Good news for sushi lovers: the FDA has updated its recommendations for eating fish during and after pregnancy. Adding a few servings a week of fish low in mercury is now strongly encouraged for pregnant and breastfeeding women.
Best Choices
Anchovy, Atlantic croaker, Atlantic mackerel, Black sea bass, Butterfish, Catfish, Clam, Cod, Crab, Crawfish, Flounder, Haddock, Hake, Herring, Lobster (American and spiny), Mullet, Oyster, Pacific chub mackerel
Perch (freshwater and ocean), Pickerel, Plaice, Pollock, Salmon, Sardine, Scallop, Shad, Shrimp, Skate, Smelt, Sole, Squid, Tilapia, Trout (freshwater), Tuna (canned light–includes skipjack), Whitefish, Whiting
Good Choices
Bluefish, Buffalofish, Carp, Chilean sea bass, Grouper, Halibut, Mahi mahi, Monkfish, Rockfish, Sablefish, Sheepshead, Snapper, Spanish mackerel, Striped bass (ocean), Tilefish (Atlantic Ocean), Tuna (albacore), Tuna (yellowfin), Weakfish, White croaker
Choices to Avoid
King mackerel, Marlin, Orange roughy, Shark, Swordfish, Tilefish (Gulf of Mexico), Tuna (bigeye)
Key Takeaways:
- Be careful about mercury content, but embrace the nutritional value and health benefits that fish have to offer.
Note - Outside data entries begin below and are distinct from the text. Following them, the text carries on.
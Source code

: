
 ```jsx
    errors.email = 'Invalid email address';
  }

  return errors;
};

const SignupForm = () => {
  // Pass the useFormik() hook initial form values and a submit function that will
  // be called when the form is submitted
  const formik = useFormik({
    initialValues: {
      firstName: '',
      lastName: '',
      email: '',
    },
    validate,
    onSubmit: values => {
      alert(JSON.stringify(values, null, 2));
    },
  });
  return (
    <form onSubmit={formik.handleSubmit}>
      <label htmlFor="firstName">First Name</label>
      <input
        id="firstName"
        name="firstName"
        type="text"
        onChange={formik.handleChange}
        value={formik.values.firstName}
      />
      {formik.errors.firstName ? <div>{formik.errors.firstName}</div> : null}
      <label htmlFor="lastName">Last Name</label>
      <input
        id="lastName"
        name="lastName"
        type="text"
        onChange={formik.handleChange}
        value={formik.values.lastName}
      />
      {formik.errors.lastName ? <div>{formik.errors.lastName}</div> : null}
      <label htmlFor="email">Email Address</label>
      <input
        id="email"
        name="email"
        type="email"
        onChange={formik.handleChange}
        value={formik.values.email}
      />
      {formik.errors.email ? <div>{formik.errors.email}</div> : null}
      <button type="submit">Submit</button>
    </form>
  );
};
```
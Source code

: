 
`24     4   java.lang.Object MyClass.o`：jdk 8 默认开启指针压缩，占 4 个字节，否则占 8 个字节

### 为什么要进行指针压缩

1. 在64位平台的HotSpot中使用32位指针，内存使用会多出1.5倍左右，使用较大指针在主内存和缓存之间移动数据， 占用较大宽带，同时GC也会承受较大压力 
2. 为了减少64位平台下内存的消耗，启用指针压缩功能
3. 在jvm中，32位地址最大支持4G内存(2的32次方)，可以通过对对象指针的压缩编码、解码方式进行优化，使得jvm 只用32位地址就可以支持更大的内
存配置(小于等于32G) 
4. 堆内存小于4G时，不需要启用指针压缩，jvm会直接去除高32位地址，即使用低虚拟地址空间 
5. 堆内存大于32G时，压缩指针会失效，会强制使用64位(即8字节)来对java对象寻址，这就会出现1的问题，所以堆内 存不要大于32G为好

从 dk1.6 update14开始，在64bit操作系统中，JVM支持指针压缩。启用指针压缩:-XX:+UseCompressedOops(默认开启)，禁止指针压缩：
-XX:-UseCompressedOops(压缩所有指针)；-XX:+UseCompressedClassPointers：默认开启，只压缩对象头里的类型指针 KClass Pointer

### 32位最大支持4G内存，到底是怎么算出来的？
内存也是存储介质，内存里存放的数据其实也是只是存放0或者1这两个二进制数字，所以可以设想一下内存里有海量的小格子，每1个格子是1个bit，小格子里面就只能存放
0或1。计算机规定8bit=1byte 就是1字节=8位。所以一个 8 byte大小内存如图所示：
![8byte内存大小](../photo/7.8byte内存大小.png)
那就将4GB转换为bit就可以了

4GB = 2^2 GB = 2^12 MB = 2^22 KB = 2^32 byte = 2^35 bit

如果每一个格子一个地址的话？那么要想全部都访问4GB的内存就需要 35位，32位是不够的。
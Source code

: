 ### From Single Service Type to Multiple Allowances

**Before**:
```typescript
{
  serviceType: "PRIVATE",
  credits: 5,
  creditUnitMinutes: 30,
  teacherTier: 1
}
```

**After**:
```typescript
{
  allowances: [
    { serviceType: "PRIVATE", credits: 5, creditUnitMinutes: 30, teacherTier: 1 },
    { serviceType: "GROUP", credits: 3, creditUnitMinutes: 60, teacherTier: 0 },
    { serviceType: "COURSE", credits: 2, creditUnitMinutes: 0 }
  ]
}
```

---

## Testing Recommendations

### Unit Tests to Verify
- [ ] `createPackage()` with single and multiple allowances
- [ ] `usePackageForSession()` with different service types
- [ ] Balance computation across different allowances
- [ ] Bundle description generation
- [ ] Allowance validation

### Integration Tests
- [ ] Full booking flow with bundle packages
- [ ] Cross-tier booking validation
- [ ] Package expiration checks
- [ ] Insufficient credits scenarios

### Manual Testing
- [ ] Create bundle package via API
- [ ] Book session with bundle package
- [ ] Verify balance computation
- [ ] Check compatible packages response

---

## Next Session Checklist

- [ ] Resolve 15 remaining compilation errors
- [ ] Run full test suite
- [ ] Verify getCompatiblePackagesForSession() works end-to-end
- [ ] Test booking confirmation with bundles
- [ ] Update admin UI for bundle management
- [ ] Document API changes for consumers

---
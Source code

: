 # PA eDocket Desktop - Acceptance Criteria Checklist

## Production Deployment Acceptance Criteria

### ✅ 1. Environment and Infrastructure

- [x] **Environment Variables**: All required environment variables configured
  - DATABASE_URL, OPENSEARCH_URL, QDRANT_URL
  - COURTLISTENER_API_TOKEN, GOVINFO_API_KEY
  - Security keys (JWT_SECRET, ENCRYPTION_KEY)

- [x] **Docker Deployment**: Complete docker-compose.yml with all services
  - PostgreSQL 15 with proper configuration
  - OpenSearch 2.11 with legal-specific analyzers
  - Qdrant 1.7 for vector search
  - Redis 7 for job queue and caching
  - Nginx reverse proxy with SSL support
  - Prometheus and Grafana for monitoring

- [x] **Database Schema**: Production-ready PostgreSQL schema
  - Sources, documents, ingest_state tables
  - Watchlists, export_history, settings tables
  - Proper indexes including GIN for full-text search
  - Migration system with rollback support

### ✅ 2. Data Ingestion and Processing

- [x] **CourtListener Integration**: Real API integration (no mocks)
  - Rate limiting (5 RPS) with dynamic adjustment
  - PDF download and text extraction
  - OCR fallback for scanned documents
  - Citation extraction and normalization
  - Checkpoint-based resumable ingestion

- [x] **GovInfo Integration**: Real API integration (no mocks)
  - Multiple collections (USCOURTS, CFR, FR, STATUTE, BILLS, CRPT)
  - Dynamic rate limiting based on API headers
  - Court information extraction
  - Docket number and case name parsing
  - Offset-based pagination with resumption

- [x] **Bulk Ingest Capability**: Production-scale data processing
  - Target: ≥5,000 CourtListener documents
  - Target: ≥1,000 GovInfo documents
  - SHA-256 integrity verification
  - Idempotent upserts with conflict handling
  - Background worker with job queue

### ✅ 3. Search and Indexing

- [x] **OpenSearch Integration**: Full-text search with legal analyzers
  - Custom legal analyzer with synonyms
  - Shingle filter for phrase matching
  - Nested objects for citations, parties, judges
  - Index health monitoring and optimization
- Nutritious, low-mercury fish such as salmon, shrimp, and shellfish are excellent dietary choices.
- Pregnant and breastfeeding women should always avoid high-mercury fish like swordfish, king mackerel, and bigeye tuna.
- It’s recommended that pregnant or breastfeeding women eat two to three 4-oz servings (8 to 12 oz total) of low-mercury fish per week based on a 2000 calorie diet. However, only 30% of pregnant women get this amount according to a 2012 study.
- Bottom line: Eat that sushi you’ve been craving (just skip the bigeye tuna)!